En España cada año mueren alrededor de 1,500 personas en accidentes relacionados con las bebidas embriagantes y otras 50,000 resultan heridas, según el Plan Nacional sobre Drogas, por lo que la mayoría de los grupos del Congreso español respaldó rebajar la actual tasa de alcohol al volante de 0.5 gramos por litro en sangre a 0.2 (0.1 miligramos por litro de aire aspirado) para todos los conductores. Esto aún no está en vigor, pero se espera que se publique en el «Boletín Oficial del Estado» y entre en función durante este año.
La modificación en la normativa traerá consigo cambios en las sanciones. Para los positivos 0.1 y 0.25 miligramos por litro en aire espirado la multa será de 200 euros ($205.88), que, al igual que en la mayoría, se podrá reducir a la mitad si se paga antes de la fecha límite. Las otras sanciones por aire espirado serán de 500 euros ($514.69), con pago reducido en positivos entre 0.26 y 0.50 mg/l, y de 1,000 euros ($1,029) en valores superiores a 0.51 mg/l.
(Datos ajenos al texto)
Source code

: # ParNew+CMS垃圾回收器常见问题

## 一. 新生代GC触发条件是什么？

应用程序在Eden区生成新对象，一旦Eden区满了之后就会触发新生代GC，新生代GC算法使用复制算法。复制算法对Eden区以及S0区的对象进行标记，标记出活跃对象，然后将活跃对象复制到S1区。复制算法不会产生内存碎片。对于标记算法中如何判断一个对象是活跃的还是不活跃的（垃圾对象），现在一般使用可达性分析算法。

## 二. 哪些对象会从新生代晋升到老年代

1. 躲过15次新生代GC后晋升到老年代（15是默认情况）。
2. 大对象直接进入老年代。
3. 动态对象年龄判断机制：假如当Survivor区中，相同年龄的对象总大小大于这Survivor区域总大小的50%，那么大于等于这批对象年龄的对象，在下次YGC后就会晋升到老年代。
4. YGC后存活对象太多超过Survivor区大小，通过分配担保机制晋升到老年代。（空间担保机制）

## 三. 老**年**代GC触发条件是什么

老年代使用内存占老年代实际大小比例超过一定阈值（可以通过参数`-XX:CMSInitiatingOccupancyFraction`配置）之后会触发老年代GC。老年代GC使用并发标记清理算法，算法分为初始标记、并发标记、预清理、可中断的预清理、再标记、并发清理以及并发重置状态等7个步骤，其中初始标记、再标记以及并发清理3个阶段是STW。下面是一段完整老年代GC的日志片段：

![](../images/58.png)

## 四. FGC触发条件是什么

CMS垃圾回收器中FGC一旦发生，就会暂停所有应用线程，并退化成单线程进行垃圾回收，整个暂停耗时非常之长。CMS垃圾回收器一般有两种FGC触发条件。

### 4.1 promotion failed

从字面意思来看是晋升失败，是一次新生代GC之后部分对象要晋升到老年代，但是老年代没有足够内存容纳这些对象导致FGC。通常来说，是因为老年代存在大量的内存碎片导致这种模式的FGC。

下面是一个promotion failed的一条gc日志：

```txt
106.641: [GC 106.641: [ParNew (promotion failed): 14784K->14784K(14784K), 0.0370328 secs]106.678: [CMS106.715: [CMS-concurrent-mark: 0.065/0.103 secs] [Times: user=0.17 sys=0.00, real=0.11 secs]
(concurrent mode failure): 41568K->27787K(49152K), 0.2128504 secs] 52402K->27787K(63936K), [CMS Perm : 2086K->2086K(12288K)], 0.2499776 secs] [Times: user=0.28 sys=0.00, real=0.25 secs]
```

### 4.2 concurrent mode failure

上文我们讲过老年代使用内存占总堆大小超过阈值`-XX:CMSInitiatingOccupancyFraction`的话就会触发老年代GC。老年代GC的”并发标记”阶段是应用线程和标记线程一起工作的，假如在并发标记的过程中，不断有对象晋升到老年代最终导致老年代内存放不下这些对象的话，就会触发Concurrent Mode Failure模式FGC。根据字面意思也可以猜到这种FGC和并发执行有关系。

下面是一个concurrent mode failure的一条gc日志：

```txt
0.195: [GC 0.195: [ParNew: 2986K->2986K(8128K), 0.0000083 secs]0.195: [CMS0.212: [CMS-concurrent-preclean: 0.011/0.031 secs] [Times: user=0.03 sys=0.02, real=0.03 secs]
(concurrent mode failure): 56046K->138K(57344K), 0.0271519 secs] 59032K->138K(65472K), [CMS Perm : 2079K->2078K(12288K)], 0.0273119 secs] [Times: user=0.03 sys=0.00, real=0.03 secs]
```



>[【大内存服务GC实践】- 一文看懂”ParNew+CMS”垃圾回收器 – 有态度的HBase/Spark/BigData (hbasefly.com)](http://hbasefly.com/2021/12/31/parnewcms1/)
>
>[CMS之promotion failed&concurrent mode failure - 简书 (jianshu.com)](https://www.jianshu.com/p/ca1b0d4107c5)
Actualmente, Dinamarca ocupa el primer puesto de la lista con una de las multas más elevadas por conducir bajo los efectos del alcohol: 670.27 euros ($689.97); Noruega es el segundo país, con una infracción de 520 euros ($535.28), mientras que España se sitúa en tercer lugar, con 500 euros ($514.69) por esa falta.
Cabe resaltar que cinco países europeos (República Checa, Rumanía, Eslovaquia, Hungría y Azerbaiyán) han implantado una política de cero tolerancias, lo que supone la norma más estricta de Europa en materia de conducción bajo los efectos del alcohol.
El Salvador se unió a esta lista de países de primer mundo, como Noruega, Japón y República Checa, los cuales tienen cero tolerancias al alcohol en el volante. En diciembre de 2024 fueron aprobadas las nuevas disposiciones de la reforma de la ley de tránsito.
Los conductores que dan positivo en la prueba de alcoholemia, sin importar cuál sea la concentración de alcohol, se hacen acreedores de una multa muy grave de $150 y deberán enfrentar un proceso judicial que podría derivar entre cinco y 10 años de cárcel.
Además, su licencia de conducir será suspendida durante un año, pero si reinciden su licencia será suspendida de manera definitiva. «Las medidas que se están tomando están vigentes en países como Bulgaria, Uruguay y Paraguay, que tienen cero tolerancias, así como en la República Checa, Arabia Saudita, entre otros países donde esta normativa ha funcionado», dijo el ministro de Obras Públicas, Romeo Rodríguez.
Los países latinoamericanos también se toman en serio la seguridad vial con sanciones bastante elevadas para que los conductores lo piensen dos veces.
En 2015 fue promulgada en Uruguay la ley que establece para los conductores de vehículos la prohibición de circular con alcohol en sangre. En Argentina aprobaron una modificación de la Ley 24,449 de tránsito para reducir de 0.5 a 0 gramos de alcohol por litro de sangre la tolerancia para conducir en las rutas nacionales.
En el caso de Chile, a partir de 2012, con la implementación de cero tolerancias, se redujo drásticamente la tasa de fallecidos y permanece estable hasta el presente. Mientras que en Perú, si se conduce con la presencia de alcohol en la sangre (mayor a los 0.5 gramos mencionados), el conductor debe pagar 4,300 soles ($1,145.44), la cancelación de la licencia y el impedimento de obtener una nueva por un año.